- [EXERCISE]:
Every line from the one containing "such Code); and" to the one containing "### §1505. Payment" in the records below, both included, must be set down exactly, and no other line.

- [GIVEN RECORDS]:

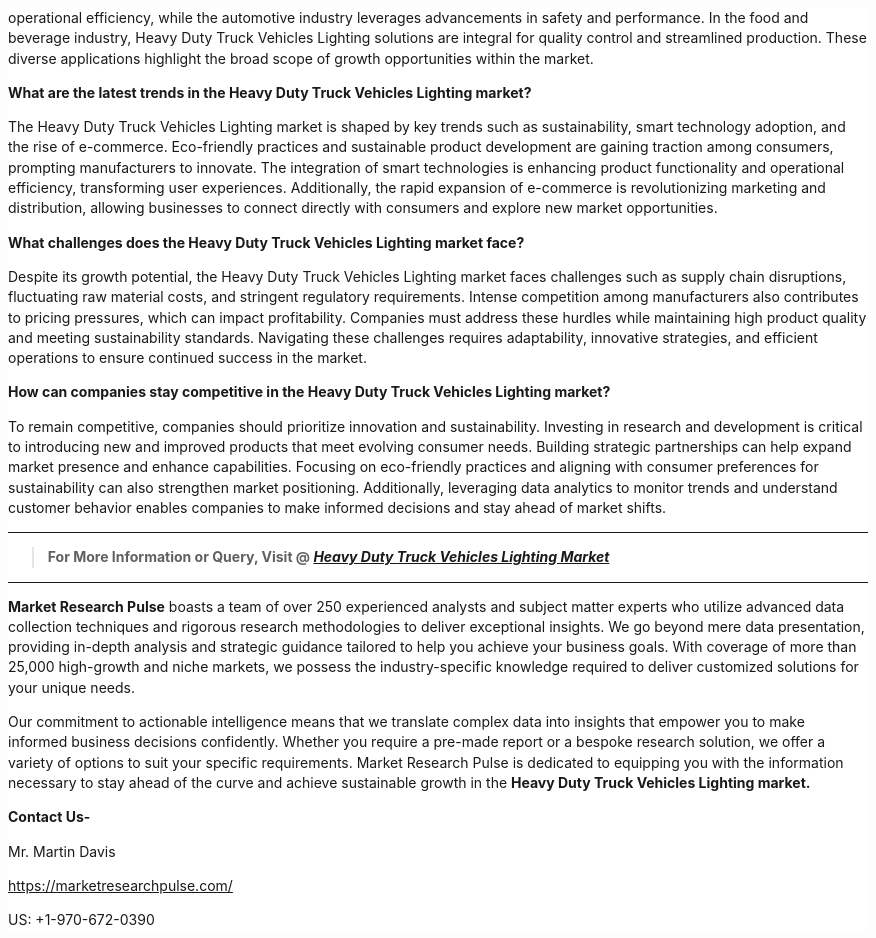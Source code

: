 operational efficiency, while the automotive industry leverages advancements in safety and performance. In the food and beverage industry, Heavy Duty Truck Vehicles Lighting solutions are integral for quality control and streamlined production. These diverse applications highlight the broad scope of growth opportunities within the market.</p><p><strong>What are the latest trends in the Heavy Duty Truck Vehicles Lighting market?</strong></p><p>The Heavy Duty Truck Vehicles Lighting market is shaped by key trends such as sustainability, smart technology adoption, and the rise of e-commerce. Eco-friendly practices and sustainable product development are gaining traction among consumers, prompting manufacturers to innovate. The integration of smart technologies is enhancing product functionality and operational efficiency, transforming user experiences. Additionally, the rapid expansion of e-commerce is revolutionizing marketing and distribution, allowing businesses to connect directly with consumers and explore new market opportunities.</p><p><strong>What challenges does the Heavy Duty Truck Vehicles Lighting market face?</strong></p><p>Despite its growth potential, the Heavy Duty Truck Vehicles Lighting market faces challenges such as supply chain disruptions, fluctuating raw material costs, and stringent regulatory requirements. Intense competition among manufacturers also contributes to pricing pressures, which can impact profitability. Companies must address these hurdles while maintaining high product quality and meeting sustainability standards. Navigating these challenges requires adaptability, innovative strategies, and efficient operations to ensure continued success in the market.</p><p><strong>How can companies stay competitive in the Heavy Duty Truck Vehicles Lighting market?</strong></p><p>To remain competitive, companies should prioritize innovation and sustainability. Investing in research and development is critical to introducing new and improved products that meet evolving consumer needs. Building strategic partnerships can help expand market presence and enhance capabilities. Focusing on eco-friendly practices and aligning with consumer preferences for sustainability can also strengthen market positioning. Additionally, leveraging data analytics to monitor trends and understand customer behavior enables companies to make informed decisions and stay ahead of market shifts.</p><hr /><blockquote><p><strong>For More Information or Query, Visit @&nbsp;<em><a href="https://marketresearchpulse.com/report/139226/heavy-duty-truck-vehicles-lighting-market?utm_source=Linkedin&utm_medium=020">Heavy Duty Truck Vehicles Lighting Market</a></em></strong></p></blockquote><hr /><p><strong>Market Research Pulse</strong> boasts a team of over 250 experienced analysts and subject matter experts who utilize advanced data collection techniques and rigorous research methodologies to deliver exceptional insights. We go beyond mere data presentation, providing in-depth analysis and strategic guidance tailored to help you achieve your business goals. With coverage of more than 25,000 high-growth and niche markets, we possess the industry-specific knowledge required to deliver customized solutions for your unique needs.</p><p>Our commitment to actionable intelligence means that we translate complex data into insights that empower you to make informed business decisions confidently. Whether you require a pre-made report or a bespoke research solution, we offer a variety of options to suit your specific requirements. Market Research Pulse is dedicated to equipping you with the information necessary to stay ahead of the curve and achieve sustainable growth in the <strong>Heavy Duty Truck Vehicles Lighting market.</strong></p><p><strong>Contact Us-</strong></p><p>Mr. Martin Davis</p><p>https://marketresearchpulse.com/</p><p>US: +1-970-672-0390</p>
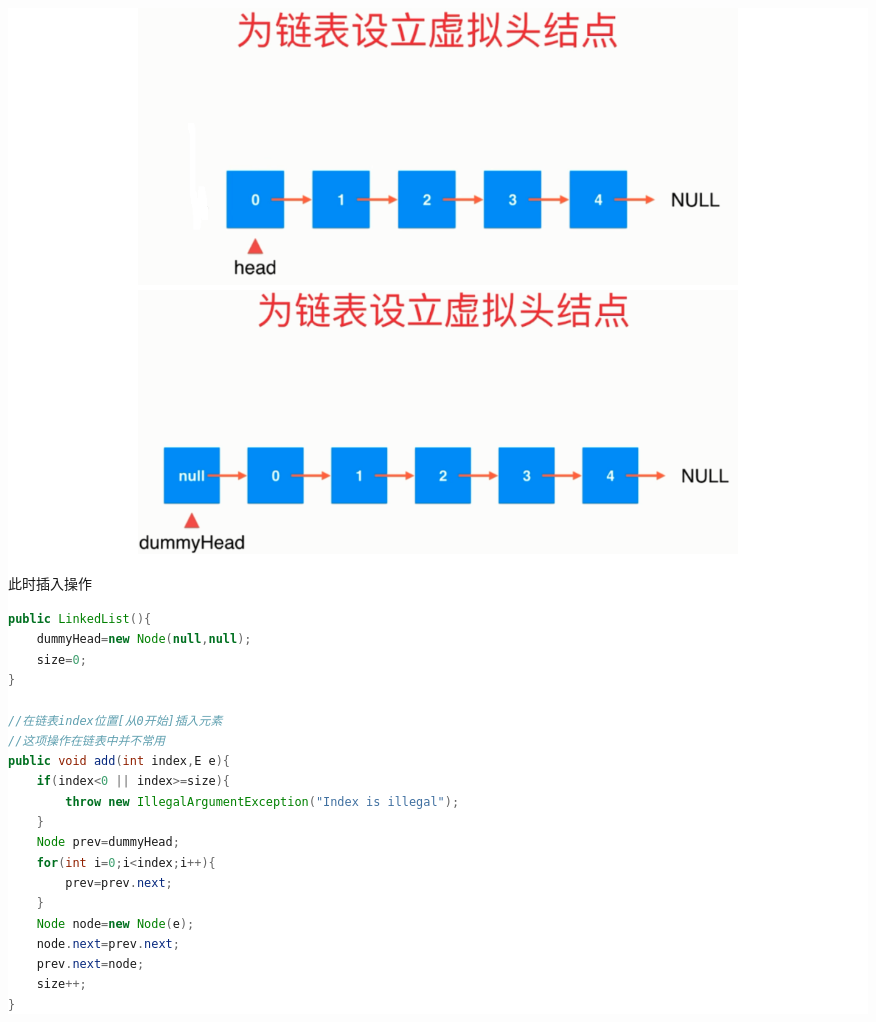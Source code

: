 <div align="center"><img src="pics//linkedlist//linkedlist_7.png" width="600"/></div>

<div align="center"><img src="pics//linkedlist//linkedlist_8.png" width="600"/></div>

此时插入操作
```java
public LinkedList(){
    dummyHead=new Node(null,null);
    size=0;
}

//在链表index位置[从0开始]插入元素
//这项操作在链表中并不常用
public void add(int index,E e){
    if(index<0 || index>=size){
        throw new IllegalArgumentException("Index is illegal");
    }
    Node prev=dummyHead;
    for(int i=0;i<index;i++){
        prev=prev.next;
    }
    Node node=new Node(e);
    node.next=prev.next;
    prev.next=node;
    size++;
}
```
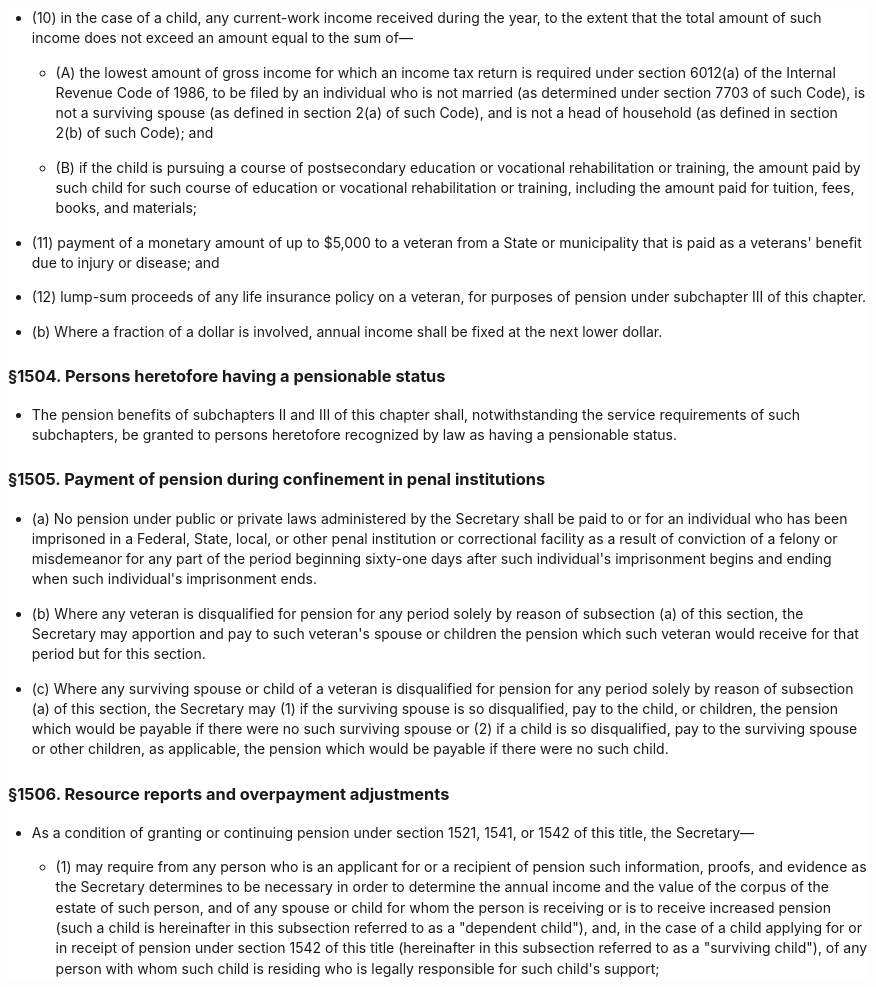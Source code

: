   * (10) in the case of a child, any current-work income received during the year, to the extent that the total amount of such income does not exceed an amount equal to the sum of—

    * (A) the lowest amount of gross income for which an income tax return is required under section 6012(a) of the Internal Revenue Code of 1986, to be filed by an individual who is not married (as determined under section 7703 of such Code), is not a surviving spouse (as defined in section 2(a) of such Code), and is not a head of household (as defined in section 2(b) of such Code); and

    * (B) if the child is pursuing a course of postsecondary education or vocational rehabilitation or training, the amount paid by such child for such course of education or vocational rehabilitation or training, including the amount paid for tuition, fees, books, and materials;


  * (11) payment of a monetary amount of up to $5,000 to a veteran from a State or municipality that is paid as a veterans' benefit due to injury or disease; and

  * (12) lump-sum proceeds of any life insurance policy on a veteran, for purposes of pension under subchapter III of this chapter.


* (b) Where a fraction of a dollar is involved, annual income shall be fixed at the next lower dollar.

### §1504. Persons heretofore having a pensionable status
* The pension benefits of subchapters II and III of this chapter shall, notwithstanding the service requirements of such subchapters, be granted to persons heretofore recognized by law as having a pensionable status.

### §1505. Payment of pension during confinement in penal institutions
* (a) No pension under public or private laws administered by the Secretary shall be paid to or for an individual who has been imprisoned in a Federal, State, local, or other penal institution or correctional facility as a result of conviction of a felony or misdemeanor for any part of the period beginning sixty-one days after such individual's imprisonment begins and ending when such individual's imprisonment ends.

* (b) Where any veteran is disqualified for pension for any period solely by reason of subsection (a) of this section, the Secretary may apportion and pay to such veteran's spouse or children the pension which such veteran would receive for that period but for this section.

* (c) Where any surviving spouse or child of a veteran is disqualified for pension for any period solely by reason of subsection (a) of this section, the Secretary may (1) if the surviving spouse is so disqualified, pay to the child, or children, the pension which would be payable if there were no such surviving spouse or (2) if a child is so disqualified, pay to the surviving spouse or other children, as applicable, the pension which would be payable if there were no such child.

### §1506. Resource reports and overpayment adjustments
* As a condition of granting or continuing pension under section 1521, 1541, or 1542 of this title, the Secretary—

  * (1) may require from any person who is an applicant for or a recipient of pension such information, proofs, and evidence as the Secretary determines to be necessary in order to determine the annual income and the value of the corpus of the estate of such person, and of any spouse or child for whom the person is receiving or is to receive increased pension (such a child is hereinafter in this subsection referred to as a "dependent child"), and, in the case of a child applying for or in receipt of pension under section 1542 of this title (hereinafter in this subsection referred to as a "surviving child"), of any person with whom such child is residing who is legally responsible for such child's support;
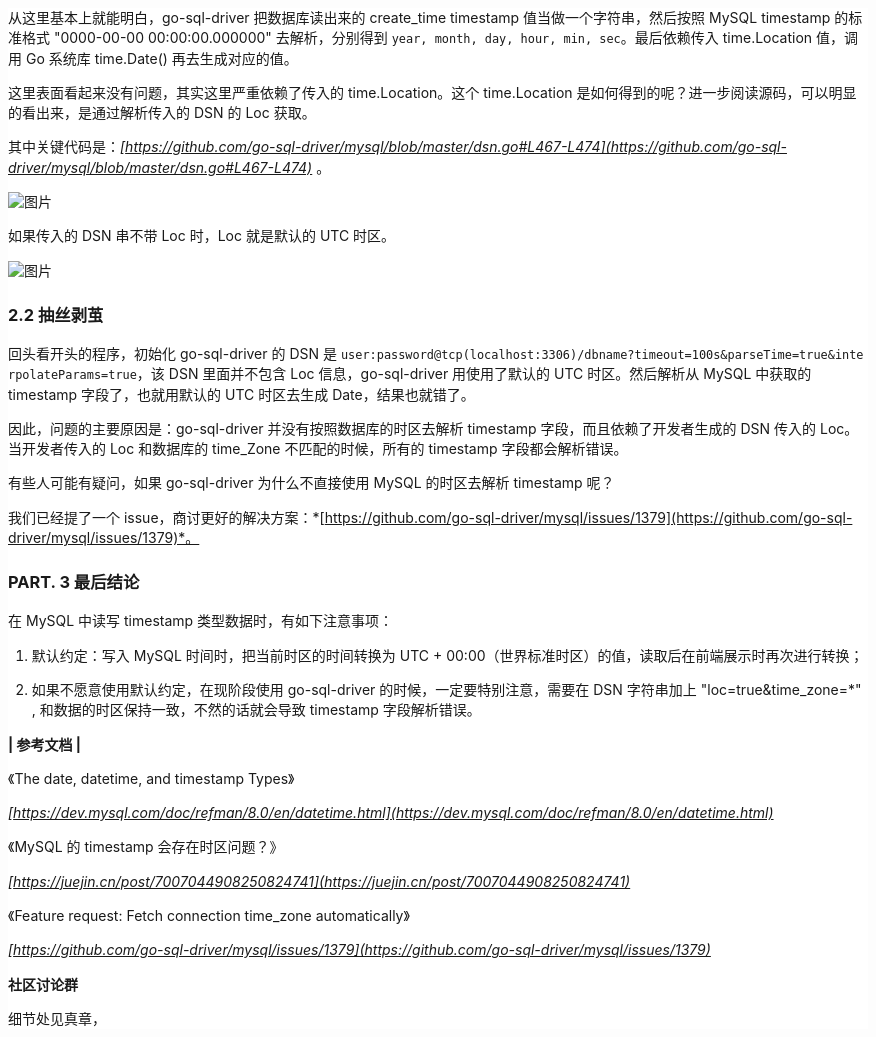 从这里基本上就能明白，go-sql-driver 把数据库读出来的 create_time timestamp 值当做一个字符串，然后按照 MySQL timestamp 的标准格式 "0000-00-00 00:00:00.000000" 去解析，分别得到 `year, month, day, hour, min, sec`。最后依赖传入 time.Location 值，调用 Go 系统库 time.Date() 再去生成对应的值。

这里表面看起来没有问题，其实这里严重依赖了传入的 time.Location。这个 time.Location 是如何得到的呢？进一步阅读源码，可以明显的看出来，是通过解析传入的 DSN 的 Loc 获取。

其中关键代码是：*[https://github.com/go-sql-driver/mysql/blob/master/dsn.go#L467-L474](https://github.com/go-sql-driver/mysql/blob/master/dsn.go#L467-L474)* 。

![图片](https://p3-juejin.byteimg.com/tos-cn-i-k3u1fbpfcp/b9d500656c7c4fbdb8679d7ea2ad1a5b~tplv-k3u1fbpfcp-zoom-1.image)

如果传入的 DSN 串不带 Loc 时，Loc 就是默认的 UTC 时区。

![图片](https://p3-juejin.byteimg.com/tos-cn-i-k3u1fbpfcp/956f149d288a43dcbed58198ab46efd2~tplv-k3u1fbpfcp-zoom-1.image)

### 2.2 抽丝剥茧

回头看开头的程序，初始化 go-sql-driver 的 DSN 是 `user:password@tcp(localhost:3306)/dbname?timeout=100s&parseTime=true&interpolateParams=true`，该 DSN 里面并不包含 Loc 信息，go-sql-driver 用使用了默认的 UTC 时区。然后解析从 MySQL 中获取的 timestamp 字段了，也就用默认的 UTC 时区去生成 Date，结果也就错了。

因此，问题的主要原因是：go-sql-driver 并没有按照数据库的时区去解析 timestamp 字段，而且依赖了开发者生成的 DSN 传入的 Loc。当开发者传入的 Loc 和数据库的 time_Zone 不匹配的时候，所有的 timestamp 字段都会解析错误。

有些人可能有疑问，如果 go-sql-driver 为什么不直接使用 MySQL 的时区去解析 timestamp 呢？
  
我们已经提了一个 issue，商讨更好的解决方案：*[https://github.com/go-sql-driver/mysql/issues/1379](https://github.com/go-sql-driver/mysql/issues/1379)*。

### PART. 3 最后结论

在 MySQL 中读写 timestamp 类型数据时，有如下注意事项：

1.  默认约定：写入 MySQL 时间时，把当前时区的时间转换为 UTC + 00:00（世界标准时区）的值，读取后在前端展示时再次进行转换；

1.  如果不愿意使用默认约定，在现阶段使用 go-sql-driver 的时候，一定要特别注意，需要在 DSN 字符串加上 "loc=true&time_zone=*" , 和数据的时区保持一致，不然的话就会导致 timestamp 字段解析错误。

**| 参考文档 |**  

《The date, datetime, and timestamp Types》 

*[https://dev.mysql.com/doc/refman/8.0/en/datetime.html](https://dev.mysql.com/doc/refman/8.0/en/datetime.html)*  

《MySQL 的 timestamp 会存在时区问题？》

*[https://juejin.cn/post/7007044908250824741](https://juejin.cn/post/7007044908250824741)*  

《Feature request: Fetch connection time_zone automatically》

*[https://github.com/go-sql-driver/mysql/issues/1379](https://github.com/go-sql-driver/mysql/issues/1379)*

**社区讨论群**

细节处见真章，
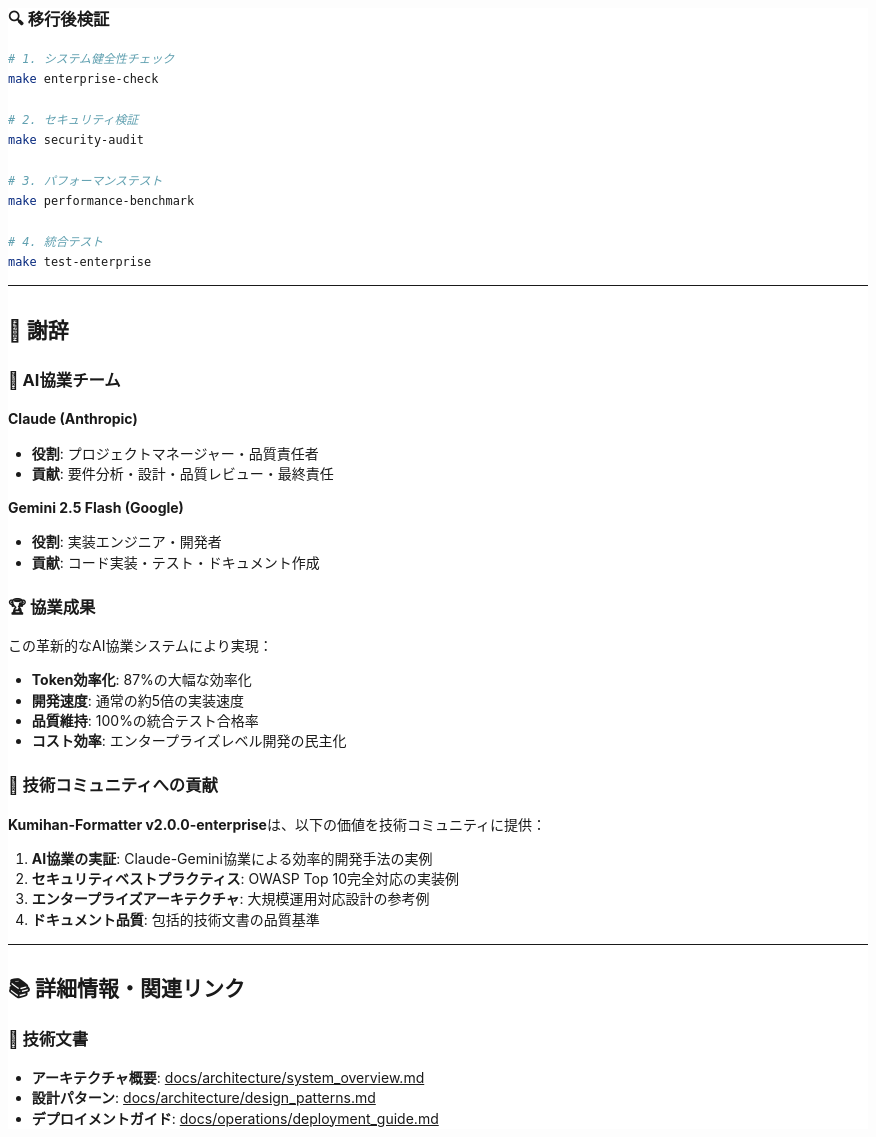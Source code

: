### 🔍 移行後検証

```bash
# 1. システム健全性チェック
make enterprise-check

# 2. セキュリティ検証
make security-audit

# 3. パフォーマンステスト
make performance-benchmark

# 4. 統合テスト
make test-enterprise
```

---

## 🙏 謝辞

### 🤖 AI協業チーム

**Claude (Anthropic)**
- **役割**: プロジェクトマネージャー・品質責任者
- **貢献**: 要件分析・設計・品質レビュー・最終責任

**Gemini 2.5 Flash (Google)**  
- **役割**: 実装エンジニア・開発者
- **貢献**: コード実装・テスト・ドキュメント作成

### 🏆 協業成果

この革新的なAI協業システムにより実現：
- **Token効率化**: 87%の大幅な効率化
- **開発速度**: 通常の約5倍の実装速度
- **品質維持**: 100%の統合テスト合格率
- **コスト効率**: エンタープライズレベル開発の民主化

### 🌟 技術コミュニティへの貢献

**Kumihan-Formatter v2.0.0-enterprise**は、以下の価値を技術コミュニティに提供：

1. **AI協業の実証**: Claude-Gemini協業による効率的開発手法の実例
2. **セキュリティベストプラクティス**: OWASP Top 10完全対応の実装例
3. **エンタープライズアーキテクチャ**: 大規模運用対応設計の参考例
4. **ドキュメント品質**: 包括的技術文書の品質基準

---

## 📚 詳細情報・関連リンク

### 📖 技術文書
- **アーキテクチャ概要**: [docs/architecture/system_overview.md](../architecture/system_overview.md)
- **設計パターン**: [docs/architecture/design_patterns.md](../architecture/design_patterns.md)
- **デプロイメントガイド**: [docs/operations/deployment_guide.md](../operations/deployment_guide.md)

- [RESULT OF THIS TASK]:
    * (A) the lowest amount of gross income for which an income tax return is required under section 6012(a) of the Internal Revenue Code of 1986, to be filed by an individual who is not married (as determined under section 7703 of such Code), is not a surviving spouse (as defined in section 2(a) of such Code), and is not a head of household (as defined in section 2(b) of such Code); and

    * (B) if the child is pursuing a course of postsecondary education or vocational rehabilitation or training, the amount paid by such child for such course of education or vocational rehabilitation or training, including the amount paid for tuition, fees, books, and materials;


  * (11) payment of a monetary amount of up to $5,000 to a veteran from a State or municipality that is paid as a veterans' benefit due to injury or disease; and

  * (12) lump-sum proceeds of any life insurance policy on a veteran, for purposes of pension under subchapter III of this chapter.


* (b) Where a fraction of a dollar is involved, annual income shall be fixed at the next lower dollar.

### §1504. Persons heretofore having a pensionable status
* The pension benefits of subchapters II and III of this chapter shall, notwithstanding the service requirements of such subchapters, be granted to persons heretofore recognized by law as having a pensionable status.

### §1505. Payment of pension during confinement in penal institutions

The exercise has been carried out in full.